Problem to work on
Copy out every line of the data where the word "Sección" is found.

=== Section Start ===

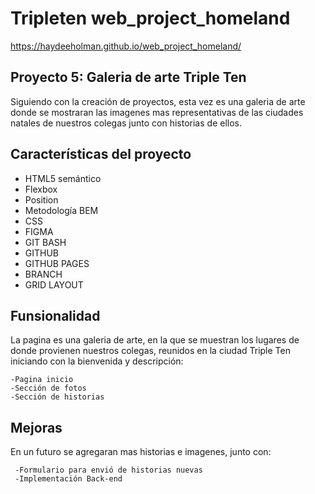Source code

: # Tripleten web_project_homeland

<https://haydeeholman.github.io/web_project_homeland/>

## Proyecto 5: Galeria de arte Triple Ten

Siguiendo con la creación de proyectos, esta vez es una galeria de arte donde se mostraran las imagenes mas representativas de las ciudades natales de nuestros colegas junto con historias de ellos.

## Características del proyecto

- HTML5 semántico
- Flexbox
- Position
- Metodología BEM
- CSS
- FIGMA
- GIT BASH
- GITHUB
- GITHUB PAGES
- BRANCH
- GRID LAYOUT

## Funsionalidad

La pagina es una galeria de arte, en la que se muestran los lugares de donde provienen nuestros colegas, reunidos en la ciudad Triple Ten iniciando con la bienvenida y descripción:

    -Pagina inicio
    -Sección de fotos
    -Sección de historias

## Mejoras

En un futuro se agregaran mas historias e imagenes, junto con:

     -Formulario para envió de historias nuevas
     -Implementación Back-end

=== Section End ===

Answer space
    -Sección de fotos
    -Sección de historias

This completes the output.